What is required | Of the lines below, write out exactly those from the line with "- [#538](https://github.com/Jedisjeux/Jedisjeux/pull/538) Add" through the line with "### v2.8.0 (2020/11/15 13:20 +00:00)", both included, and skip the rest.

(Plain-text document sources)
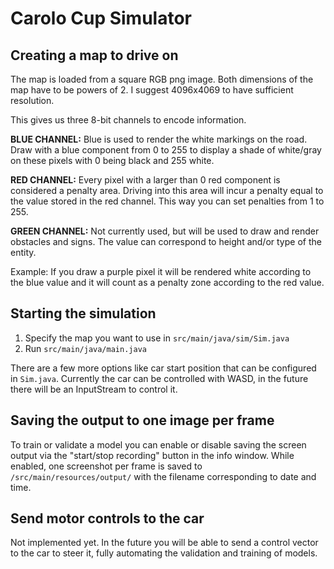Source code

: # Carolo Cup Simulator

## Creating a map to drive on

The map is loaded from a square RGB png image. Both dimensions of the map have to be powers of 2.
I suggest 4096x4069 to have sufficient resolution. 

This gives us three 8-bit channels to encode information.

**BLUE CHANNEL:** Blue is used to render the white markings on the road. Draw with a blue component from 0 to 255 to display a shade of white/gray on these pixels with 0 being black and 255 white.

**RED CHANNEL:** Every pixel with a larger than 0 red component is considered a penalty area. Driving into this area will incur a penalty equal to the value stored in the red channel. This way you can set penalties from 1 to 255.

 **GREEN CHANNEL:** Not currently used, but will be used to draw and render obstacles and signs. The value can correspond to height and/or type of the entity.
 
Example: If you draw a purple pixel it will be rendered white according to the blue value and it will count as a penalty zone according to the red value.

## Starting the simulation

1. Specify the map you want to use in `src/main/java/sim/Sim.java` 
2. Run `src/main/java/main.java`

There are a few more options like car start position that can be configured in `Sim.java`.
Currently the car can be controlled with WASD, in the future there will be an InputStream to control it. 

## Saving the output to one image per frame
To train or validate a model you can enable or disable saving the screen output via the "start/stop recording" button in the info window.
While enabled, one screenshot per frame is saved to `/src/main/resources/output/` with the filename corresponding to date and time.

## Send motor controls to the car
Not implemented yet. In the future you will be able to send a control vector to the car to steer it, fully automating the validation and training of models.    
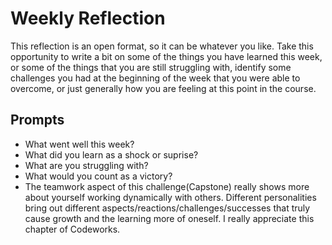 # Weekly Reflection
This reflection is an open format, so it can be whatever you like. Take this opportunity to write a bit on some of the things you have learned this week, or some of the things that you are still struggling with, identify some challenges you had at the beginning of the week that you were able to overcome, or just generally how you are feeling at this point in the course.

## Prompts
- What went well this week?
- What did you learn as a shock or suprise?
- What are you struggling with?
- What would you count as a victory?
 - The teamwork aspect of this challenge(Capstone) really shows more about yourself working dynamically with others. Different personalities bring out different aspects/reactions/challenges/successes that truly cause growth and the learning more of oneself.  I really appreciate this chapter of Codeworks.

---

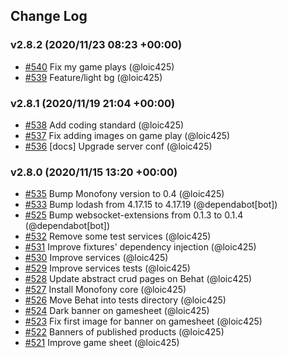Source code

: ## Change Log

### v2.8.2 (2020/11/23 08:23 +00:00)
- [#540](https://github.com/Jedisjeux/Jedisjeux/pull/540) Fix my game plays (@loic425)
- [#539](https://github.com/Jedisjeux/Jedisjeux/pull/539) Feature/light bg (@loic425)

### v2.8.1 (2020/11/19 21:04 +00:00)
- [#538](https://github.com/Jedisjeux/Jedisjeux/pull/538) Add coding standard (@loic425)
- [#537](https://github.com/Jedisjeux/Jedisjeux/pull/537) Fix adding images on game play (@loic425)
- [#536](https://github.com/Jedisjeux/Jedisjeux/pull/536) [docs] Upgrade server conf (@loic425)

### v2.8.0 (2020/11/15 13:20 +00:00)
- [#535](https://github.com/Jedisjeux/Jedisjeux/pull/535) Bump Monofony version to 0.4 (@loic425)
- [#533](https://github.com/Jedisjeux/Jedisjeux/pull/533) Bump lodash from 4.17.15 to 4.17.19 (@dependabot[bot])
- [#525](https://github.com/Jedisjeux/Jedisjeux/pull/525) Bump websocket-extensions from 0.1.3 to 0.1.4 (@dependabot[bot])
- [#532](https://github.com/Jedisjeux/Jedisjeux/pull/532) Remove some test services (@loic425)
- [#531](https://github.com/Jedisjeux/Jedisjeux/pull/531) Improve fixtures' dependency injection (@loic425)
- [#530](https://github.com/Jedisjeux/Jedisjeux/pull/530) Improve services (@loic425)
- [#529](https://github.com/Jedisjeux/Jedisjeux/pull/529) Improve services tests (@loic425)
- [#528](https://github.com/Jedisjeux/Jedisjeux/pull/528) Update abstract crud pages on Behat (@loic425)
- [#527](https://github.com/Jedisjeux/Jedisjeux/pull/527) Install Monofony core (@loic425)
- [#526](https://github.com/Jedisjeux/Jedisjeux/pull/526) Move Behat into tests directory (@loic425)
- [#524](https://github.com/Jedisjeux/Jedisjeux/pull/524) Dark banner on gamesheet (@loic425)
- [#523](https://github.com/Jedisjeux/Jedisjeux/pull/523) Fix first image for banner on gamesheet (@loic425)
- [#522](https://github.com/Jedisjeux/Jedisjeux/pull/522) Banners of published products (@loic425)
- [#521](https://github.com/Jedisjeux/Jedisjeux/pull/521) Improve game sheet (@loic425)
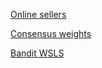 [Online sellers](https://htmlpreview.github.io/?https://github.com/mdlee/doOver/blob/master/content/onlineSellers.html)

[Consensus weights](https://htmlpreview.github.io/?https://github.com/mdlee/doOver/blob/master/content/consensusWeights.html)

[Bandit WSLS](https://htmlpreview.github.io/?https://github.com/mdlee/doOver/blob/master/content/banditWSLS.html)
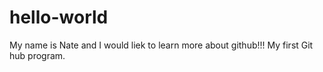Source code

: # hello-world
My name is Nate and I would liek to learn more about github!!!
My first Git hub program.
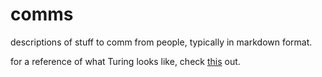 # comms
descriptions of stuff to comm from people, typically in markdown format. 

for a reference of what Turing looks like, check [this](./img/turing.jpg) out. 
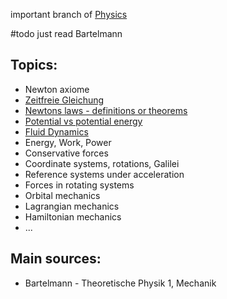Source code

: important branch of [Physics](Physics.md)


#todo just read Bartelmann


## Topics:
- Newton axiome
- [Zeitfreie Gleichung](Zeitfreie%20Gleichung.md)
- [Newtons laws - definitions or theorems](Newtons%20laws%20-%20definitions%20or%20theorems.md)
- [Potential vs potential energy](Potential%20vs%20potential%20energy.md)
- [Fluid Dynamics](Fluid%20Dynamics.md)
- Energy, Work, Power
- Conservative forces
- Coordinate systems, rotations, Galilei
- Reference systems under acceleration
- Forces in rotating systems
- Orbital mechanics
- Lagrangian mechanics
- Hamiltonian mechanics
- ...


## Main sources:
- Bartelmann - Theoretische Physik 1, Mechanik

Result for this exercise |
- [#538](https://github.com/Jedisjeux/Jedisjeux/pull/538) Add coding standard (@loic425)
- [#537](https://github.com/Jedisjeux/Jedisjeux/pull/537) Fix adding images on game play (@loic425)
- [#536](https://github.com/Jedisjeux/Jedisjeux/pull/536) [docs] Upgrade server conf (@loic425)

### v2.8.0 (2020/11/15 13:20 +00:00)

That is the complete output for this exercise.